Fundação suíça quer cautela com o etanol
Um novo estudo internacional sugere ao Brasil e a outros países “tirar o pé do acelerador” na produção de etanol enquanto não houver informações mais seguras sobre o impacto do desenvolvimento da bioenergia na mudança da forma de uso da terra.
A recomendação foi feita ontem pelo Conselho Internacional para Governança de Riscos, fundação sediada em Genebra com financiamento de alguns governos ricos (como Suíça, Estados Unidos, Áustria e Coréia) e empresas privadas (entre as quais a seguradora Swiss Re, a companhia francesa de energia EDF, a suíça Atel, a alemã E.ON e a consultoria Oliver Wyman). Assis Moreira, de Genebra, para o Valor Econômico, 02/10/2008.

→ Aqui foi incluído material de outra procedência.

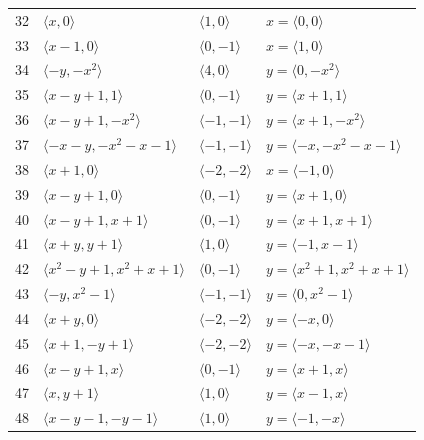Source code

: \documentclass[11pt]{article}
\begin{document}
\begin{longtable}{@{}rlll@{}}
32 & $\langle x,0\rangle$ & $\langle 1,0\rangle$ & $x=\langle 0,0\rangle$\\
33 & $\langle x-1,0\rangle$ & $\langle 0,-1\rangle$ & $x=\langle 1,0\rangle$\\
34 & $\langle -y,-x^{2}\rangle$ & $\langle 4,0\rangle$ & $y=\langle 0,-x^{2}\rangle$\\
35 & $\langle x-y+1,1\rangle$ & $\langle 0,-1\rangle$ & $y=\langle x+1,1\rangle$\\
36 & $\langle x-y+1,-x^{2}\rangle$ & $\langle -1,-1\rangle$ & $y=\langle x+1,-x^{2}\rangle$\\
37 & $\langle -x-y,-x^{2}-x-1\rangle$ & $\langle -1,-1\rangle$ & $y=\langle -x,-x^{2}-x-1\rangle$\\
38 & $\langle x+1,0\rangle$ & $\langle -2,-2\rangle$ & $x=\langle -1,0\rangle$\\
39 & $\langle x-y+1,0\rangle$ & $\langle 0,-1\rangle$ & $y=\langle x+1,0\rangle$\\
40 & $\langle x-y+1,x+1\rangle$ & $\langle 0,-1\rangle$ & $y=\langle x+1,x+1\rangle$\\
41 & $\langle x+y,y+1\rangle$ & $\langle 1,0\rangle$ & $y=\langle -1,x-1\rangle$\\
42 & $\langle x^{2}-y+1,x^{2}+x+1\rangle$ & $\langle 0,-1\rangle$ & $y=\langle x^{2}+1,x^{2}+x+1\rangle$\\
43 & $\langle -y,x^{2}-1\rangle$ & $\langle -1,-1\rangle$ & $y=\langle 0,x^{2}-1\rangle$\\
44 & $\langle x+y,0\rangle$ & $\langle -2,-2\rangle$ & $y=\langle -x,0\rangle$\\
45 & $\langle x+1,-y+1\rangle$ & $\langle -2,-2\rangle$ & $y=\langle -x,-x-1\rangle$\\
46 & $\langle x-y+1,x\rangle$ & $\langle 0,-1\rangle$ & $y=\langle x+1,x\rangle$\\
47 & $\langle x,y+1\rangle$ & $\langle 1,0\rangle$ & $y=\langle x-1,x\rangle$\\
48 & $\langle x-y-1,-y-1\rangle$ & $\langle 1,0\rangle$ & $y=\langle -1,-x\rangle$\\
\end{longtable}
\endgroup
\end{document}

A fundação, que diz querer “antecipar riscos emergentes”, aponta “expectativas irreais” sobre o potencial da bioenergia, que considera “freqüentemente ineficiente”. Diz que a expansão dos biocombustíveis chegou a tal ponto que passou a exigir uma avaliação científica de riscos de longo prazo para a degradação do solo, perda de biodiversidade, utilização excessiva de água e para o conflito com a produção de alimentos, recorrentemente negados pelo governo brasileiro e pelas usinas sucroalcooleiras instaladas no país.
Considera a fundação que esses impactos indiretos colocam em xeque a lógica ambiental para a bioenergia se amplas áreas são necessárias para a produção de etanol e biodiesel, indiferentemente da localização e dos métodos de produção empregados. Exemplifica, ainda, que o Brasil tem a mais eficiente produção de etanol do mundo, com a cana-de-açúcar, mas que mesmo políticas bem sucedidas trazem persistentes problemas ambientais e sociais.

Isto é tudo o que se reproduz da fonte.